At first he was punished. We would ban TV on the days he forgot, or take away another privilege. After many grumpy mornings I had to ask myself, “is this the hill I want to die on?” On one hand, I believe it's very important to learn responsibility as a child, on the other hand this is such a minor thing and he does promptly and cheerfully do it with a small reminder.
I finally decided it wasn't worth the battle. Instead, we implemented logical consequences. If the dishwasher wasn't empty by dinner time, I couldn't cook. So dinner was delayed. It took about two weeks of delayed dinners before my growing, hungry 12-year-old realized he wouldn't get dinner unless the dishwasher was empty. Nowadays the dishwasher is empty on time, without the morning arguments or grumpiness.

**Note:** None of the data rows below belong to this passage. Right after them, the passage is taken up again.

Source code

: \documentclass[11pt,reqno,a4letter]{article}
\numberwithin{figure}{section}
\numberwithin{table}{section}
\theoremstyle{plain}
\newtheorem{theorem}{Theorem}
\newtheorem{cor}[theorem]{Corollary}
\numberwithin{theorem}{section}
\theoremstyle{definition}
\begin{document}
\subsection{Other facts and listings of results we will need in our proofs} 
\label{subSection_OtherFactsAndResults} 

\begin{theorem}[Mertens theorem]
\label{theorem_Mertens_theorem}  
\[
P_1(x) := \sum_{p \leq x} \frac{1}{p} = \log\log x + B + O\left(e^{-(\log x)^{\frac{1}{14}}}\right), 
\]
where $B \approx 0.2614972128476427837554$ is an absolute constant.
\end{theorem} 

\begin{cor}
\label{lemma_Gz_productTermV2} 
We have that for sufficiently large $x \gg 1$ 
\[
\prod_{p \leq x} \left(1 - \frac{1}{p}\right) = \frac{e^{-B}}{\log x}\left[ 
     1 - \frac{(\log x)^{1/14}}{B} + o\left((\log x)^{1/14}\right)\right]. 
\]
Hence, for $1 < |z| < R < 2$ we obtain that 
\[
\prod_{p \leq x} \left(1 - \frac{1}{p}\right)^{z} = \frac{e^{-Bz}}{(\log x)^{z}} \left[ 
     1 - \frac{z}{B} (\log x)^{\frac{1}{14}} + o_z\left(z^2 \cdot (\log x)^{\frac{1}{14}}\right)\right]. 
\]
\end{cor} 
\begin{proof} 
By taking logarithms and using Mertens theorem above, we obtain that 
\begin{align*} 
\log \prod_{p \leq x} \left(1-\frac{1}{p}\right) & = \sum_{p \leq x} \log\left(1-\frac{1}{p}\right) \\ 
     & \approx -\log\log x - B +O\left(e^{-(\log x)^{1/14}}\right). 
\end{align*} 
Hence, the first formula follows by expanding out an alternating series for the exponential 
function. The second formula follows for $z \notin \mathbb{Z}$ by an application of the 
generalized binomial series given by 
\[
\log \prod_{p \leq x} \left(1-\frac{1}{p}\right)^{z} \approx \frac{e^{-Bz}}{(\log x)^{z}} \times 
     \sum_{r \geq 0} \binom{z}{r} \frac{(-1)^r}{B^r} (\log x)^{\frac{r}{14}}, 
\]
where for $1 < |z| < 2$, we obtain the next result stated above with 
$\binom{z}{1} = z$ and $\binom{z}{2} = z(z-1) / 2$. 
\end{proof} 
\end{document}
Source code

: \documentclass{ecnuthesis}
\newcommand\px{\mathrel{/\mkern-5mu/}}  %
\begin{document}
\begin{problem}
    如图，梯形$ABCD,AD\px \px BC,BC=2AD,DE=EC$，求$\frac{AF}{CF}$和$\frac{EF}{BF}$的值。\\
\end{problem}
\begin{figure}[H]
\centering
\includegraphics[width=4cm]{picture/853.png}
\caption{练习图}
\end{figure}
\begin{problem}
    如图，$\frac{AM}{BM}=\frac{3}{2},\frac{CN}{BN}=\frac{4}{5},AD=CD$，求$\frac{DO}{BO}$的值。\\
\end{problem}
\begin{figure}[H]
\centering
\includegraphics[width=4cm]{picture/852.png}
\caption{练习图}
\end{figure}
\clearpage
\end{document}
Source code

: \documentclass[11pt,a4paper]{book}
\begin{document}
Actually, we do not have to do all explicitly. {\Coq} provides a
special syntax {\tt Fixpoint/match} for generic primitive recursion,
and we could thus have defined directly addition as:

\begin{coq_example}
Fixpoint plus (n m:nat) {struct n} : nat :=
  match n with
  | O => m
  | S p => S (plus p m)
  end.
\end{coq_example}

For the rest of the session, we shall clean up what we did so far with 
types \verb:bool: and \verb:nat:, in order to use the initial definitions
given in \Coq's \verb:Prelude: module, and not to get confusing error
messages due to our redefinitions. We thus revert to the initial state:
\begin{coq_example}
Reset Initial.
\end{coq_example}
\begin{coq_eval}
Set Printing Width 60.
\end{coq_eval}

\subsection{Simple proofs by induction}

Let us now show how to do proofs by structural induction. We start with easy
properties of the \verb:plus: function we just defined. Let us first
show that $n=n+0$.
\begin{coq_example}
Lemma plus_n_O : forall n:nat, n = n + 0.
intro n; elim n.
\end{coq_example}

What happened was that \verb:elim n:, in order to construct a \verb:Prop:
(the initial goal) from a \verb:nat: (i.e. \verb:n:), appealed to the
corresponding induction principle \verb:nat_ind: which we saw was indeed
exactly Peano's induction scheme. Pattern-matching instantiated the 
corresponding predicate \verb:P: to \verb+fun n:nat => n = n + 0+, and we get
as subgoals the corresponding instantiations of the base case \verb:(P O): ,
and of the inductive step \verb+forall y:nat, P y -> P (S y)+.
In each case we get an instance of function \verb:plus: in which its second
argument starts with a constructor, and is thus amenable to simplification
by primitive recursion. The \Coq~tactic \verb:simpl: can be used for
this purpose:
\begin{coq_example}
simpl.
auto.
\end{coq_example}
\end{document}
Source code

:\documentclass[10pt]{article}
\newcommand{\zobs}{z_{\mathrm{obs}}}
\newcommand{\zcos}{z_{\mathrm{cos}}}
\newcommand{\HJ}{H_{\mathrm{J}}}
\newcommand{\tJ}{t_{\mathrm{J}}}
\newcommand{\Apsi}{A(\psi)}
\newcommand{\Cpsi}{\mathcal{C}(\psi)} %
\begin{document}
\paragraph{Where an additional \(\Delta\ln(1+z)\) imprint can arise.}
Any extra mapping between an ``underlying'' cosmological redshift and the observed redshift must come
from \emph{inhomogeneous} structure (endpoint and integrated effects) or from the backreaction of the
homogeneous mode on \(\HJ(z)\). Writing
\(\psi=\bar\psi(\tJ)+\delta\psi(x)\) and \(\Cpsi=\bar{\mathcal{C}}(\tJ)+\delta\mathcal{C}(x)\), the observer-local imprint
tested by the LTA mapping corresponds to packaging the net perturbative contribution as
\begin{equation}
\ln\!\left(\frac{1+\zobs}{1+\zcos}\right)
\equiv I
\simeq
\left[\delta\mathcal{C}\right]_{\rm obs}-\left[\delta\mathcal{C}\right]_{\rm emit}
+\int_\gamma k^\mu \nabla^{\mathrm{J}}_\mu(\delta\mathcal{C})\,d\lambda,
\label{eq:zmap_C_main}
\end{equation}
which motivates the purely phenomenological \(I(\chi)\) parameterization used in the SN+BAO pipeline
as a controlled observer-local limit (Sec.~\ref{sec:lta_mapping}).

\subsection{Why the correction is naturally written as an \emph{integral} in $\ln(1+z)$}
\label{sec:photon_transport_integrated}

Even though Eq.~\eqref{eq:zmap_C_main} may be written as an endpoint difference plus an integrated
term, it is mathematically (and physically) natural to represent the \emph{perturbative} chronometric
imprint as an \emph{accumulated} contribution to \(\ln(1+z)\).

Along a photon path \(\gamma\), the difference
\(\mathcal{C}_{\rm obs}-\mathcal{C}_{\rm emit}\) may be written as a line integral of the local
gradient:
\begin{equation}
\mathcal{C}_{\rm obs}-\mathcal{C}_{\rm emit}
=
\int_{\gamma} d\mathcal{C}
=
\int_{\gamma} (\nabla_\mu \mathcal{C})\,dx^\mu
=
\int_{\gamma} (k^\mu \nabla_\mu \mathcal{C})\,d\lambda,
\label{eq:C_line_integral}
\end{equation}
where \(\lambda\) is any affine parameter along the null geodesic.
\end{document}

I've found logical consequences work most of the time to manage improper behavior. For example, with a young child that's hitting, telling them that their behavior is hurting someone else so they must do or play something else, then physically (but not roughly) leading them to a different activity often eradicates the problem. Eventually, they learn to remove themselves from the situation on their own, with only a small reminder.
Of course, behavior that is dangerous to the child or others must be dealt with promptly and sometimes with more traditional discipline. But the small battles, where children aren't purposefully being disobedient, can usually be solved by applying logical consequences instead of punishments or engaging in a drawn out battle.